しつこいようだけど、僕は自分を含むあらゆる人間の表情の差異がわからない。差異がわからない以上、比較も相対性も何もない。つまり、全くわからない。
 この時ばかりは、その自分の体質に感謝した。
 隼瀬さんがどんなつもりで、どんな気持ちでそう告げたか。
 それを知るのが恐ろしかったから。
「会わない……?」
「そう。お別れなんてしない。何もしない。それがベストよ」
 僕は少し、いや相当に油断していた。今日も含め、ここ数日彼女と交わした会話の殆どが和やかな空気の中にあった。怒りもまた、その範疇を逸脱するものじゃない。
 だけど今の隼瀬さんは、明らかに雰囲気を戻していた。出会ったばかりの頃に。
 戻したのは――――きっと僕だ。
「転校する人間が、どういう気持ちで転校すると思う?」
「それは……人によりけりじゃない?」
「その通りよ。大正解。友達が多いほど寂しい想いをするし、楽しい思い出が多いほど未練も残る。当たり前よね」
 隼瀬さんは普段通りの瞬きの頻度で、切々と語る。
「でも、寂しい想いが濃くても薄くても、未練があってもなくても、ハッキリ事実と言える事がある」
 彼女の経験則を。そして、内面を。
「そういう想いが転校先で役立つ事はない。絶対に」
 僕は――――思い違いをしていた。
 隼瀬さんは、僕が思っているよりずっと、厄介な人だった。
 そして同時に、僕よりもずっと苦しんできた人だった。
「新しい環境に身を投じるのに、古い記憶は邪魔なだけ。貴方も似た経験くらいしてるでしょ? 例えばクラス替えの時。違う教室になった前のクラスのお友達にばかり会いに行ってたら、新しいクラスにはいつまで経っても馴染めない。違う?」
 ……違わない。
 隼瀬さんは、こう言いたいんだ。
 シュウちゃんの今後の人生に、僕の見送りは不要だと。
 僕が一念発起して、感動的な別れを演出するのは、シュウちゃんの足を引っ張るだけだと。

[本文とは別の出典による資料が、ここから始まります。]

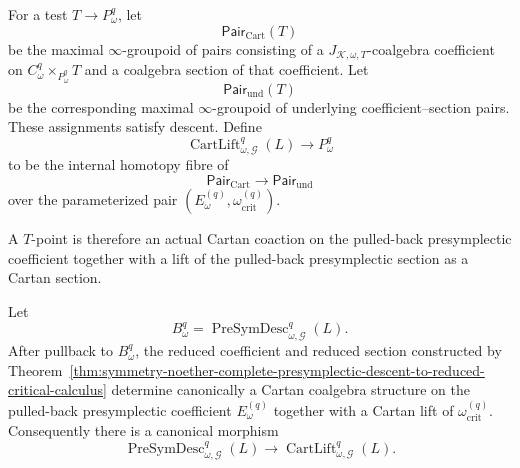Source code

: \begin{construction}
\label{constr:symmetry-noether-internal-cartan-lift-of-the-presymplectic-pair}
For a test $T\to P_\omega^q$, let
\[
\mathsf{Pair}_{\mathrm{Cart}}(T)
\]
be the maximal $\infty$-groupoid of pairs consisting of a
$J_{\mathcal K,\omega,T}$-coalgebra coefficient on
$C_\omega^q\times_{P_\omega^q}T$ and a coalgebra section of that coefficient.
Let
\[
\mathsf{Pair}_{\mathrm{und}}(T)
\]
be the corresponding maximal $\infty$-groupoid of underlying coefficient--section
pairs.  These assignments satisfy descent.  Define
\[
\boxed{
\operatorname{CartLift}_{\omega,\mathcal G}^{q}(L)
\longrightarrow
P_\omega^q
}
\]
to be the internal homotopy fibre of
\[
\mathsf{Pair}_{\mathrm{Cart}}
\longrightarrow
\mathsf{Pair}_{\mathrm{und}}
\]
over the parameterized pair
$(E_\omega^{(q)},\omega_{\mathrm{crit}}^{(q)})$.
\end{construction}

A $T$-point is therefore an actual Cartan coaction on the pulled-back
presymplectic coefficient together with a lift of the pulled-back
presymplectic section as a Cartan section.

\begin{proposition}
\label{prop:symmetry-noether-complete-descent-supplies-cartan-presymplectic-pair}
Let
\[
B_\omega^q
=
\operatorname{PreSymDesc}_{\omega,\mathcal G}^{q}(L).
\]
After pullback to $B_\omega^q$, the reduced coefficient and reduced section
constructed by
Theorem~\ref{thm:symmetry-noether-complete-presymplectic-descent-to-reduced-critical-calculus}
determine canonically a Cartan coalgebra structure on the pulled-back
presymplectic coefficient $E_\omega^{(q)}$ together with a Cartan lift of
$\omega_{\mathrm{crit}}^{(q)}$.  Consequently there is a canonical morphism
\[
\boxed{
\operatorname{PreSymDesc}_{\omega,\mathcal G}^{q}(L)
\longrightarrow
\operatorname{CartLift}_{\omega,\mathcal G}^{q}(L).
}
\]
\end{proposition}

 そしてそれは、野球部のお別れ会にも言える――――そう言いたいんだ。
「勿論、だからといって衣原さん、彼女が悪いとか、お別れ会をするなんてバカだとか、そういう事は思わないけど。でも、更科にだけは教えとく。転校生には、お別れ会は必要ないの」
「それは……」
 反射的に僕は『君の転校前の学校の生徒も、そういう配慮で会を開かなかったの?』と聞きそうになってしまった。
 当然、そんな訳がない。
 その容姿から沢山の妬み嫉みを買った彼女に、お別れ会を開こうと企画する友達がいなかっただけだろう。
 そして、彼女の容姿を慕っていた男子もまた、彼女が自分の恋人になる可能性が消えた時点で、彼女との接点をうち捨てた。

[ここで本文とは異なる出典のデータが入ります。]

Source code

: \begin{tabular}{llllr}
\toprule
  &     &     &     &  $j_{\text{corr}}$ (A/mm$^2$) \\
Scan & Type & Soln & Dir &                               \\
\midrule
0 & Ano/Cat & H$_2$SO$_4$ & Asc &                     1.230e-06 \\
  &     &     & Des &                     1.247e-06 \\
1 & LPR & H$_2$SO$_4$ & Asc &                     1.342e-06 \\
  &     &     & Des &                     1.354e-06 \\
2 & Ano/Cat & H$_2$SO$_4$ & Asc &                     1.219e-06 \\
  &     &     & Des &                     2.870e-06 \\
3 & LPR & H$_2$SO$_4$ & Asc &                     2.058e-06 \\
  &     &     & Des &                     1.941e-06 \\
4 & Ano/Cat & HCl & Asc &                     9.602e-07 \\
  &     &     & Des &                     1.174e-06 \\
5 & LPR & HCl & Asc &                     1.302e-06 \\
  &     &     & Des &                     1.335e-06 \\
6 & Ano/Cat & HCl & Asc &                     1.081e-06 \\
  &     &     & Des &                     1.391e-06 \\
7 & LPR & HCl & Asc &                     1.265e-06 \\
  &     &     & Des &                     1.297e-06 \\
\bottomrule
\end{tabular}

 隼瀬さんは、そういう苦しみをこれまで三度、味わってきたんだ。
 だからといって、それを一般論に拡大するのは無理がある。お別れ会に意味がないかどうかは、それもまた人それぞれだと僕は思う。でも、人それぞれって事は、隼瀬さんの言うように、却ってマイナスに働くリスクもあるって事だ。
 このリスクもまた、一ドットの不具合なんだろう。お別れ会を開くのに、誰もこんなリスクを頭に入れはしない。それが普通だ。普通の生き方だ。

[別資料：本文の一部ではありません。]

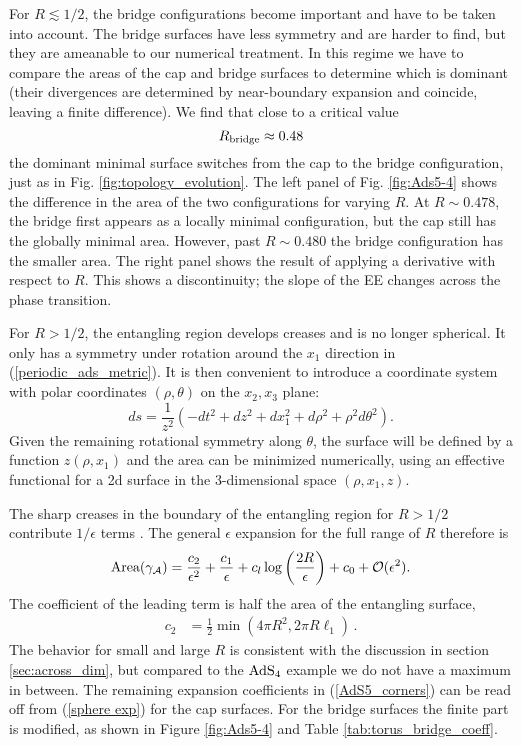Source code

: \documentclass[11 pt]{article}
\begin{document}
For $R\lesssim 1/2$, the bridge configurations become important and have to be taken into account. The bridge surfaces have less symmetry and are harder to find, but they are ameanable to our numerical treatment. In this regime we have to compare the areas of the cap and bridge surfaces to determine which is dominant (their divergences are determined by near-boundary expansion and coincide, leaving a finite difference).
We find that close to a critical value $$R_{\rm bridge}\approx 0.48$$ the dominant minimal surface switches from the cap to the bridge configuration, just as in Fig. \ref{fig:topology_evolution}. The left panel of Fig. \ref{fig:Ads5-4} shows the difference in the area of the two configurations for varying $R$. At $R\sim0.478$, the bridge first appears as a locally minimal configuration, but the cap still has the globally minimal area. However, past $R\sim0.480$ the bridge configuration has the smaller area. The right panel shows the result of applying a derivative with respect to $R$. This shows a discontinuity; the slope of the EE changes across the phase transition.




For $R>1/2$, the entangling region develops creases and is no longer spherical. It only has a symmetry under rotation around the $x_1$ direction in (\ref{periodic_ads_metric}). It is then convenient to introduce a  coordinate system with polar coordinates $(\rho,\theta)$ on the $x_2,x_3$ plane: 
$$ds=\frac{1}{z^2}\left(-dt^2+dz^2+dx_1^2+d\rho^2+\rho^2d\theta^2\right).$$
Given the remaining rotational symmetry along $\theta$, the surface will be defined by a function $z(\rho,x_1)$ and the area can be minimized numerically, using an effective functional for a 2d surface in the 3-dimensional space $(\rho, x_1, z)$.

The sharp creases in the boundary of the entangling region for $R>1/2$ contribute $1/\epsilon$ terms \cite{Myers2012}. The general $\epsilon$ expansion for the full range of $R$ therefore is
\begin{equation}
    \text{Area}(\gamma_{\cal A}) =\frac{c_2}{\epsilon^2} + \frac{c_1}{\epsilon} + c_l\log\left(\frac{2R}{\epsilon}\right) + c_0 + \mathcal{O}(\epsilon^2).
    \label{AdS5_corners}
\end{equation}
The coefficient of the leading term is half the area of the entangling surface,
\begin{align}
c_2&=\frac{1}{2}\min\left(4\pi R^2,2\pi R \ell_1\right)\,.
\end{align}
The behavior for small and large $R$ is consistent with the discussion in section \ref{sec:across_dim}, but compared to the $\rm AdS_4$ example we do not have a maximum in between.
The remaining expansion coefficients in (\ref{AdS5_corners}) can be read off from (\ref{sphere exp}) for the cap surfaces. For the bridge surfaces the finite part is modified, as shown in Figure \ref{fig:Ads5-4} and Table \ref{tab:torus_bridge_coeff}.
\end{document}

 なら僕もそれに倣い、隼瀬さんの言うリスクを無視して、シュウちゃんとのお別れを自分なりの方法ですべきだ。例えば、今時あり得ないくらい臭い方法だけど、感謝の手紙を書いてそれを渡すとか。シュウちゃんが本当は猫好きなの知ってたよって明かすとか。握手するのもいいかもしれない。今ここで親友になろう、なんて言って。
 でもそれは――――本当に、いいお別れなんだろうか。
 わからなくなってきた。何が正しいのか、どうするべきなのか。
「私の言う事が信じられない?」
 僕の顔色を見てそう判断したのか、隼瀬さんは落ち着いた声でそう問いかけてくる。その声は、少しだけ、ほんの少しだけ震えていた。
「なら、更科にだけ見せてあげる。本当の私を」
「……?」
 本当の、私……?
 僕がその意味を理解する前に、隼瀬さんは行動で答えを示した。
 それは、流れるような所作だった。
 隼瀬さんは自分の目の右瞼を右手の中指で下げ、親指と人差し指で『目』を掴んだ。
 いや、あれは目じゃない。あれは――――
「本当は、ちゃんと手洗いしてから外すものなんだけどね。カラコンは」
 そう、コンタクトレンズだ。
 隼瀬さんは同じ所作で、左目のレンズも外した。
 そして――――
「どう? わかる? “違い”が」
 僕は一瞬、彼女がそう問いかける意味を履き違えた。
『コンタクトをしている状態』と『していない状態』の違いを指しているのかと思った。
 でも、どうしてコンタクトを、それもカラーコンタクトをしているのかという所まで考えが及んだ刹那、僕はその理由を思いつくより前に、視覚的にその答えを知った。
 知る事が出来た。
 何故ならそれは、顔全体としての表情じゃなく、『目』というパーツの明らかな差異だったからだ。
 瞬きの数がわかるのと同じような理屈。いや、時間差がない分更にわかりやすい差異だ。

 隼瀬さんの目は、黒目の部分――――虹彩の色が、右目と左目で違っていた。

 右の虹彩は黒みの強い茶色。ダークブラウンだ。
 一方、左目は……若干緑っぽくもある、薄い茶色。
 同じ茶色でも、全く色味が違う。
「“オッドアイ”って言葉、聞いた事ある?」
 隼瀬さんにそう問われ、僕は直ぐに頷いた。
 左右の目の色が違う状態。それをオッドアイという。犬や猫によく見られる。
 人間にもそういうケースがあるのは知っていた。だけど、それはかなり、いや相当稀な筈だ。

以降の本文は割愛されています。